An awareness of the humanity of Jesus greatly expands our appreciation of the Gospel stories.
The Common Lectionary’s Lenten attention focus on Jesus’ encounter with the Samaritan woman at the well is a good example. (John 4:5-42)
In the story, Jesus is tired and thirsty after a long walk to the Samaritan city of Sychar. There, he sits on the edge of Jacob’s Well and waits.
A Samaritan woman – a member of a tribe the Jews considered despicable and inferior – walks to the well. Unexpectedly, Jesus asks her for a drink.
This violates Jewish human customs on several levels. But Jesus is actually displaying his Godly insights by conversing with a member of a group the Jews hated, and a woman at that, an inferior being in a rigidly patriarchal society. But God-Jesus sees the woman as a beloved and valued creature as precious as all other women and men in God’s family.
God-Jesus also perceives that the woman will be receptive to astonishing news. He announces that he is the conveyor of the living water of eternal life, and he entrusts the woman with the news that he is God’s promised messiah. God-Jesus also demonstrates God’s intimacy with all God’s creatures by unveiling deep secrets of the women’s life only God can know, including a string of past husbands. John’s Gospel leaves no doubt that the Samaritan woman has been chosen by God-Jesus as a suitable apostle to begin the proclamation of his messiahship. Her meeting with Jesus at the well was no accident. It was God-ordained.

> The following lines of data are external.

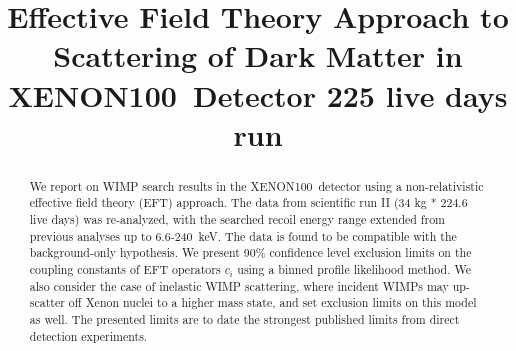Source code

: \documentclass[twocolumn, showpacs, showkeys, amsmath, amssymb, amsfonts, floatfix, linenumbers]{revtex4-1}
\newcommand{\Xehund}{{XENON100}}
\begin{document}

\title{Effective Field Theory Approach to Scattering of Dark Matter in  \Xehund\ Detector 225 live days run}
%


\begin{abstract} 

We report on WIMP search results in the \Xehund\ detector using a non-relativistic effective field theory (EFT) approach.  The data from scientific run II (34 kg * 224.6 live days) was re-analyzed, with the searched recoil energy range extended from previous analyses up to 6.6-240~keV. The data is found to be compatible with the background-only hypothesis. We present 90\% confidence level exclusion limits on the coupling constants of EFT operators $c_i$ using a binned profile likelihood method. We also consider the case of inelastic WIMP scattering, where incident WIMPs may up-scatter off Xenon nuclei to a higher mass state, and set exclusion limits on this model as well. The presented limits are to date the strongest published limits from direct detection experiments. 
\end{abstract}

\pacs{}

\maketitle 













\appendix

\end{document}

Then again, there may also be an element of human-Jesus in the encounter. The Spanish artist Julio Romero de Torres (November 9, 1874 – May 10, 1930) thought he saw something else going on. His painting of Christ and the Samaritan Woman (above) departs from the conventional pieties of religious art. The woman is young and desirable. Jesus presses against her almost seductively, keen to seize her attention and win her trust, eager to reveal a secret that will change history forever, and – could it be – leaning close enough to smell her hair and feel her warmth?
The passage requires a lot of re-reading to see if those elements actually exist. And Romero de Torres’ paintings suggests an obsession with eroticism. Google him if you must, but persons under 14 should be accompanied by an adult.
Father James Martin does us a great service by reminding us that Jesus was human and “tempted in all things,” just as we are tempted. To know this is to know Jesus better, because we come to realize that Jesus knows what we go through every day: our pains and discomforts, our fears, our frustrations, and our perpetual temptations.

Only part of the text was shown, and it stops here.